- _TO DO_
Reproduce the records that follow exactly; any picture among them stays out.

[Source texts of formatted documents]
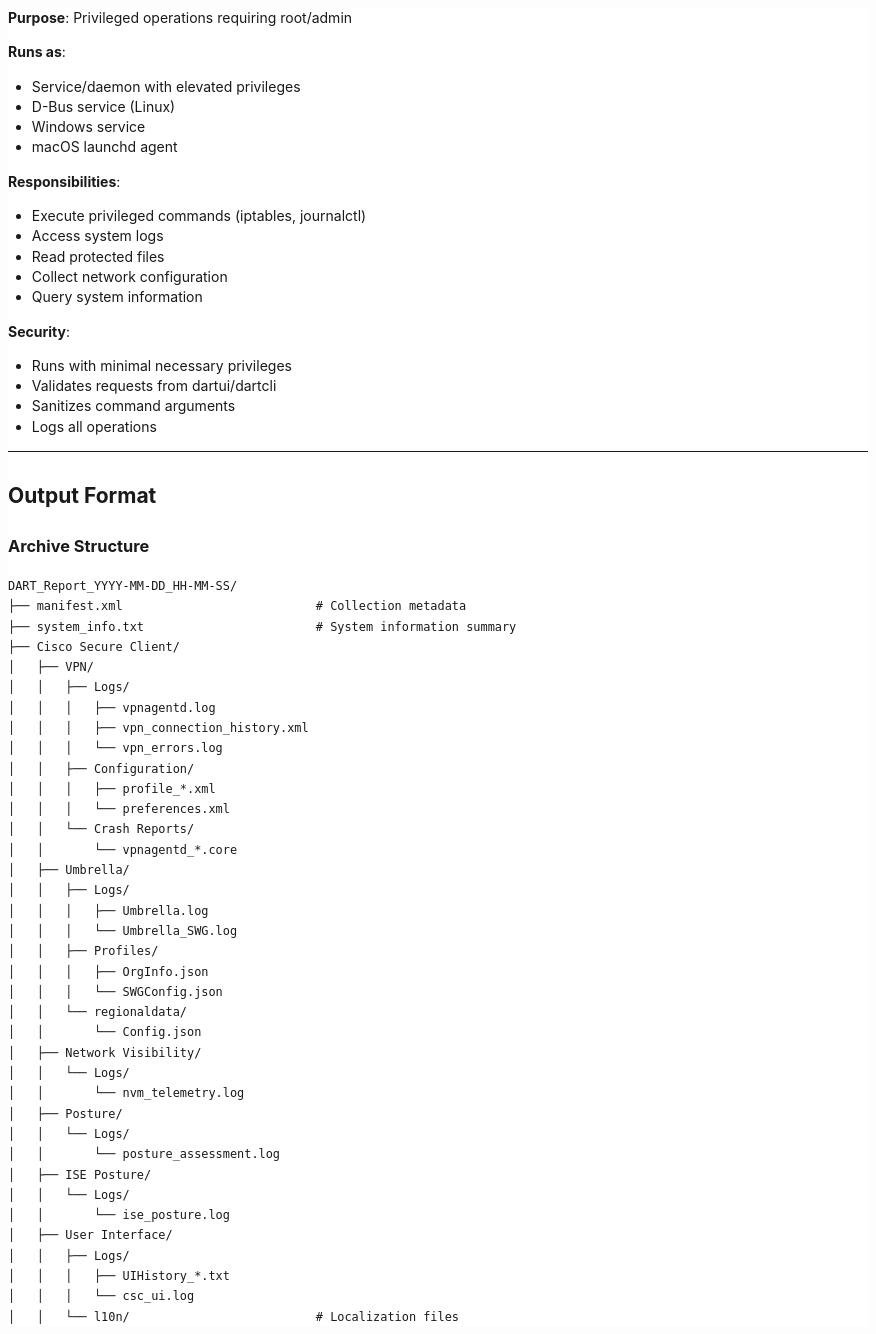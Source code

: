 **Purpose**: Privileged operations requiring root/admin

**Runs as**:
- Service/daemon with elevated privileges
- D-Bus service (Linux)
- Windows service
- macOS launchd agent

**Responsibilities**:
- Execute privileged commands (iptables, journalctl)
- Access system logs
- Read protected files
- Collect network configuration
- Query system information

**Security**:
- Runs with minimal necessary privileges
- Validates requests from dartui/dartcli
- Sanitizes command arguments
- Logs all operations

---

## Output Format

### Archive Structure

```
DART_Report_YYYY-MM-DD_HH-MM-SS/
├── manifest.xml                           # Collection metadata
├── system_info.txt                        # System information summary
├── Cisco Secure Client/
│   ├── VPN/
│   │   ├── Logs/
│   │   │   ├── vpnagentd.log
│   │   │   ├── vpn_connection_history.xml
│   │   │   └── vpn_errors.log
│   │   ├── Configuration/
│   │   │   ├── profile_*.xml
│   │   │   └── preferences.xml
│   │   └── Crash Reports/
│   │       └── vpnagentd_*.core
│   ├── Umbrella/
│   │   ├── Logs/
│   │   │   ├── Umbrella.log
│   │   │   └── Umbrella_SWG.log
│   │   ├── Profiles/
│   │   │   ├── OrgInfo.json
│   │   │   └── SWGConfig.json
│   │   └── regionaldata/
│   │       └── Config.json
│   ├── Network Visibility/
│   │   └── Logs/
│   │       └── nvm_telemetry.log
│   ├── Posture/
│   │   └── Logs/
│   │       └── posture_assessment.log
│   ├── ISE Posture/
│   │   └── Logs/
│   │       └── ise_posture.log
│   ├── User Interface/
│   │   ├── Logs/
│   │   │   ├── UIHistory_*.txt
│   │   │   └── csc_ui.log
│   │   └── l10n/                          # Localization files
```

- _ANSWER BOX_
Source code

: **Purpose**: Privileged operations requiring root/admin

**Runs as**:
- Service/daemon with elevated privileges
- D-Bus service (Linux)
- Windows service
- macOS launchd agent

**Responsibilities**:
- Execute privileged commands (iptables, journalctl)
- Access system logs
- Read protected files
- Collect network configuration
- Query system information

**Security**:
- Runs with minimal necessary privileges
- Validates requests from dartui/dartcli
- Sanitizes command arguments
- Logs all operations

---

## Output Format

### Archive Structure

```
DART_Report_YYYY-MM-DD_HH-MM-SS/
├── manifest.xml                           # Collection metadata
├── system_info.txt                        # System information summary
├── Cisco Secure Client/
│   ├── VPN/
│   │   ├── Logs/
│   │   │   ├── vpnagentd.log
│   │   │   ├── vpn_connection_history.xml
│   │   │   └── vpn_errors.log
│   │   ├── Configuration/
│   │   │   ├── profile_*.xml
│   │   │   └── preferences.xml
│   │   └── Crash Reports/
│   │       └── vpnagentd_*.core
│   ├── Umbrella/
│   │   ├── Logs/
│   │   │   ├── Umbrella.log
│   │   │   └── Umbrella_SWG.log
│   │   ├── Profiles/
│   │   │   ├── OrgInfo.json
│   │   │   └── SWGConfig.json
│   │   └── regionaldata/
│   │       └── Config.json
│   ├── Network Visibility/
│   │   └── Logs/
│   │       └── nvm_telemetry.log
│   ├── Posture/
│   │   └── Logs/
│   │       └── posture_assessment.log
│   ├── ISE Posture/
│   │   └── Logs/
│   │       └── ise_posture.log
│   ├── User Interface/
│   │   ├── Logs/
│   │   │   ├── UIHistory_*.txt
│   │   │   └── csc_ui.log
│   │   └── l10n/                          # Localization files
```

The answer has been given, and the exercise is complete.